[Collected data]
"""

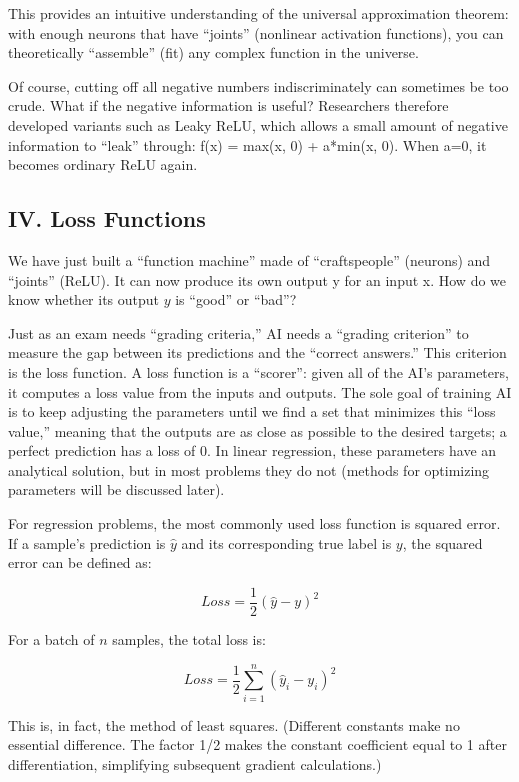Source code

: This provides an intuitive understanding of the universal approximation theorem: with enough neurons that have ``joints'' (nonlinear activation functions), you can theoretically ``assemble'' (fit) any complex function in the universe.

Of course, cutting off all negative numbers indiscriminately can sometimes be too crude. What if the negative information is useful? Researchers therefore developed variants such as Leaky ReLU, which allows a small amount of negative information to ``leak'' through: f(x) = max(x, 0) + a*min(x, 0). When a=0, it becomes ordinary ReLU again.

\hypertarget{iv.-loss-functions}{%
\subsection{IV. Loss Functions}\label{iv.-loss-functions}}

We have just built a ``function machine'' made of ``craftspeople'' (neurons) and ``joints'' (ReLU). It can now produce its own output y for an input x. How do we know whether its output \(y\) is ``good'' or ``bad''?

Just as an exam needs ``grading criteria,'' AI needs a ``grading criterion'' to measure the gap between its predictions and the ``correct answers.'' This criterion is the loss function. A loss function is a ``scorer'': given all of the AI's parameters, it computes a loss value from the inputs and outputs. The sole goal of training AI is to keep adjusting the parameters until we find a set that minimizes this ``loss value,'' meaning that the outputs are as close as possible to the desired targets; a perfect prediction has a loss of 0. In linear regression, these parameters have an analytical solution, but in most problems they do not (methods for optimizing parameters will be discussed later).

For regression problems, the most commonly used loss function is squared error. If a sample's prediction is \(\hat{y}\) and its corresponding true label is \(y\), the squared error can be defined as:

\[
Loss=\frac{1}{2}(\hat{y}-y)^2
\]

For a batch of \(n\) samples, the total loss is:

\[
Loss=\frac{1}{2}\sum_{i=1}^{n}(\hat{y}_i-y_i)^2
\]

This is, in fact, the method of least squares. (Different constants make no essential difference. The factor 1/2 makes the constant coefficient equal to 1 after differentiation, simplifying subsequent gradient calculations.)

"""
"""

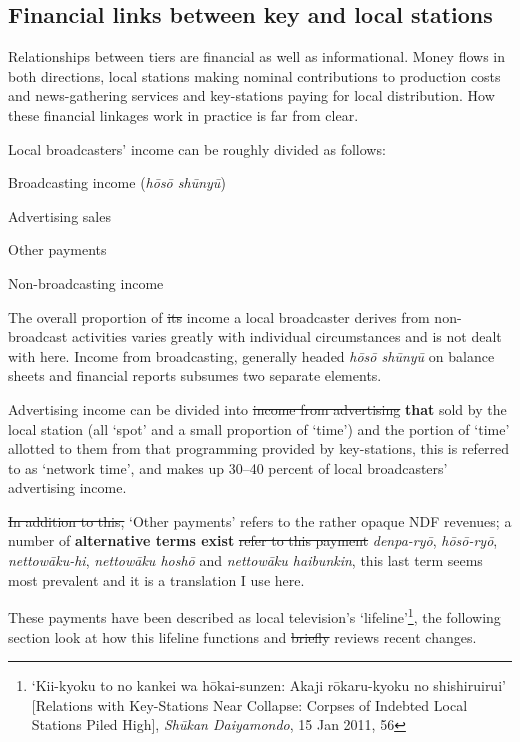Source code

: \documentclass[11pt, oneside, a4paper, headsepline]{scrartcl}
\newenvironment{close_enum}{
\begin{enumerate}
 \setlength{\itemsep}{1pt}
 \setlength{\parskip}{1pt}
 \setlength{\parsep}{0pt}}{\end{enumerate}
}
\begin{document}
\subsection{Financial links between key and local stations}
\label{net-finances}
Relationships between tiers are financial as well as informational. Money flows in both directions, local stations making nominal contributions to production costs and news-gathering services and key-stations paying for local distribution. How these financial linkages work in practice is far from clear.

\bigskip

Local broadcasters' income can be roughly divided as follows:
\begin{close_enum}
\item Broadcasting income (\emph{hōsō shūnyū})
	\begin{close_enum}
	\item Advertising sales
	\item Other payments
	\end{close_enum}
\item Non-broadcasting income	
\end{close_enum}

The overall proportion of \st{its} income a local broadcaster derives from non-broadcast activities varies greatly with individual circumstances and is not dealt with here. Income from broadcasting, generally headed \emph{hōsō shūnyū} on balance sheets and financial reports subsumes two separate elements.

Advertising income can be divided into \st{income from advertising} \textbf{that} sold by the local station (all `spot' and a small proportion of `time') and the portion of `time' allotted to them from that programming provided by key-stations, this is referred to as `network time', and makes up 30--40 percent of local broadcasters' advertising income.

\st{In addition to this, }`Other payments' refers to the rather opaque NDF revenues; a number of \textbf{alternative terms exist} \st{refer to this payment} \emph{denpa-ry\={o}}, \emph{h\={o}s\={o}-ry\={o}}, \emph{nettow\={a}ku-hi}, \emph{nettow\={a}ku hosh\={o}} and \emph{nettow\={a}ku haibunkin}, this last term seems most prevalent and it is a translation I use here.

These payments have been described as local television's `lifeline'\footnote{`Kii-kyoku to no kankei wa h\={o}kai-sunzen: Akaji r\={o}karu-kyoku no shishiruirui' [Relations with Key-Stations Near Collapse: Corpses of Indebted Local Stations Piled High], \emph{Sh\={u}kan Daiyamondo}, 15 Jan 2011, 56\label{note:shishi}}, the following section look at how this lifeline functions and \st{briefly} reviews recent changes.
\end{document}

"""

Look through the entries above; copy every line holding the string "makes".

This is, in fact, the method of least squares. (Different constants make no essential difference. The factor 1/2 makes the constant coefficient equal to 1 after differentiation, simplifying subsequent gradient calculations.)
Advertising income can be divided into \st{income from advertising} \textbf{that} sold by the local station (all `spot' and a small proportion of `time') and the portion of `time' allotted to them from that programming provided by key-stations, this is referred to as `network time', and makes up 30--40 percent of local broadcasters' advertising income.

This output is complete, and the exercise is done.